I started my journey just over a year ago and pretty much fell flat on my face. I started out with big and lofty but well intending goals that just weren't planned or thought out enough to become a reality. However, hind site being 20/20 'n all, I think I had my excuses lined up and ready anyhow.
But...things feel different this year. I suppose the reason things feel different is because the true "weight" of my weight is hitting me harder today than ever before. My kids are both running faster than me, the action in my bedroom at night is laughable. My blood pressure is up, I'm tired all the time but still have trouble sleeping and my back hurts. So, basically feel like crap. I've never "felt" my weight as much as I do this year for some reason.

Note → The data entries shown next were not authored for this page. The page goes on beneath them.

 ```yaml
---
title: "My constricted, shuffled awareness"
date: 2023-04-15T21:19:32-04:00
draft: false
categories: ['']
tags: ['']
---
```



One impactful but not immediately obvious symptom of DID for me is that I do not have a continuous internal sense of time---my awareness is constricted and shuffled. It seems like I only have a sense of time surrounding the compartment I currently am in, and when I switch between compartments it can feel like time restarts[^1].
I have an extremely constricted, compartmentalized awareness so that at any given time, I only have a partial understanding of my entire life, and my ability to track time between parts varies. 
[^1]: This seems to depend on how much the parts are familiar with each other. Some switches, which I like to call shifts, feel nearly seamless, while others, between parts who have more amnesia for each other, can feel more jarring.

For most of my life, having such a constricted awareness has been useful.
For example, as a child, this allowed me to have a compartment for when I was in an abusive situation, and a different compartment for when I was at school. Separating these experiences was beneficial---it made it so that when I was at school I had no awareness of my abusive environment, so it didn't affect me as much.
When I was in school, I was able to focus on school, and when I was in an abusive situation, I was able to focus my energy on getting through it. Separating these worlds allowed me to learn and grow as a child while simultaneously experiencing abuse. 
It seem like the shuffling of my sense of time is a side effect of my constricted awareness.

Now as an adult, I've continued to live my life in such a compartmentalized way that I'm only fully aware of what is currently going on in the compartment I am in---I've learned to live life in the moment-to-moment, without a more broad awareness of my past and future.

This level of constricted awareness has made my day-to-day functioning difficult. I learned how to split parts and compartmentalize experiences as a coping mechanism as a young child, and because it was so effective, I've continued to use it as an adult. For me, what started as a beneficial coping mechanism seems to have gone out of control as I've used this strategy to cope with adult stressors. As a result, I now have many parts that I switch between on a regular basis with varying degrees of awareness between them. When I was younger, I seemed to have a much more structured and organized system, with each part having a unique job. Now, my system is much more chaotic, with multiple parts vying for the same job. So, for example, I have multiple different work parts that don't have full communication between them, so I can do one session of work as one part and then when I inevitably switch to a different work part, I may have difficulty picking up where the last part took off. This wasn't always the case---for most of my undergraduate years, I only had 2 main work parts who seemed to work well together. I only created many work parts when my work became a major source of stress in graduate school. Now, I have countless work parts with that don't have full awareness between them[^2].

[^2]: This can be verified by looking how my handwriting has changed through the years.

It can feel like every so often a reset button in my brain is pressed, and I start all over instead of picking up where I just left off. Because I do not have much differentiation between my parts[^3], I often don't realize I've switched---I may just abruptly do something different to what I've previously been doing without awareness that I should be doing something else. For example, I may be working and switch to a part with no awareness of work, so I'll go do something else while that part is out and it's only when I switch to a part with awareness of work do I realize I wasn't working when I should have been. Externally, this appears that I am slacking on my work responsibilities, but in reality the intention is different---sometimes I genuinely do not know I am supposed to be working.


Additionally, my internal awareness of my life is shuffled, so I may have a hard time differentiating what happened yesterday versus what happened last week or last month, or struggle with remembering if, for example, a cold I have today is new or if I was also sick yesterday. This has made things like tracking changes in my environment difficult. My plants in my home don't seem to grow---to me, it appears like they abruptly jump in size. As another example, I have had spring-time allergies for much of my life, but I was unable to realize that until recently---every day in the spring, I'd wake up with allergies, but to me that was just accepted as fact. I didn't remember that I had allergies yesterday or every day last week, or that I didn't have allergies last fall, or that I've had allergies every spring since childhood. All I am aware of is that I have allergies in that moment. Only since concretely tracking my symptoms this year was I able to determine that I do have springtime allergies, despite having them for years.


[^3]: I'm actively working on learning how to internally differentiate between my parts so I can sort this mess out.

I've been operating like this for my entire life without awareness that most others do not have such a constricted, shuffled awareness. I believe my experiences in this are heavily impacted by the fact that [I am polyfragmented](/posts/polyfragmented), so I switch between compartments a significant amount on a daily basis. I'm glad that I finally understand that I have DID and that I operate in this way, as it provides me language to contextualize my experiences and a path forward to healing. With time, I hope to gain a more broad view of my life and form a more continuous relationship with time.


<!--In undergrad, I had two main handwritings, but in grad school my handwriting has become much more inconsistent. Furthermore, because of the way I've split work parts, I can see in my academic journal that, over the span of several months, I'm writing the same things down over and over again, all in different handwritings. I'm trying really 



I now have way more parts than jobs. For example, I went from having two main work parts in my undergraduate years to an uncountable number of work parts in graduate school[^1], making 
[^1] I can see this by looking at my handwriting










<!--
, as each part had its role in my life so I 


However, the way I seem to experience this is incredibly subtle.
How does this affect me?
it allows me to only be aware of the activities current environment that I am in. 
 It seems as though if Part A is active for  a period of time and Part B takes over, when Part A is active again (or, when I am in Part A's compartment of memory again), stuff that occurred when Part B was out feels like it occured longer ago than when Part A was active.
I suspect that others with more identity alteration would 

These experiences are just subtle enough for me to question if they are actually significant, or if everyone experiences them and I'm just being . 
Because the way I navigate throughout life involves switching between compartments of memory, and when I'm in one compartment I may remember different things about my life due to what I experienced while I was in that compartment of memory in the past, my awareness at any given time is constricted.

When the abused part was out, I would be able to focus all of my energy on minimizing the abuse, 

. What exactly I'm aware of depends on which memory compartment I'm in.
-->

The usually loving responses from family and friends, "Oh, you carry your weight so well!" It's funny how easily we let ourselves believe these things. It's funny because I'm a 33 year old woman who is morbidly obese.
Morbidly. Obese.
I can't wear morbidly obese well anymore.
I know that the reassurances and acceptance from family comes from a place of love - even if it is misplaced - but I think I need a good dose of some truth. Now that doesn't mean I'm ready for the crowd to chant "lard ass!" as I walk by or anything but the truth doesn't have to hurt, right? At least not anymore than being 110 lbs overweight does.
So I'm starting anew, focusing on being more active and eating a more balanced diet. Making exercise part of my normal life, not a fad that soon dissipates to be replaced by those nagging nasty ol' habits of mine. I'm focusing on eating a variety of healthy foods that not only meet the normal caloric intake of a 33 year old woman, rather than a 21 year old frat boy, but those calories are also going to bring balance and the nutrients my body deserves.
No more huffing and puffing just to roll over in bed (not to mention those other special things husbands and wives are supposed to have the energy to do). No more, "I don't want to play right now baby. Mommy's tired". And definitely no more silent pleas, "I would love to try that fun, exciting, amazing thing you're telling me about but I can't because I'm too fat" and smiling the whole time saying how fascinating it sounds.
I'm going to do be able to do it this year. I'm going to say YES to that roll in the hay with my man! I'm going to ask the kids if they feel like play hide and seek with me! I'm going to run a 5k, then maybe a marathon, climb a mountain, and then sky dive or whatever fabulous and fun adventure I feel like taking on!
I am a beautiful, funny, adventurous woman and it's high time the cover on the book makes that crystal clear!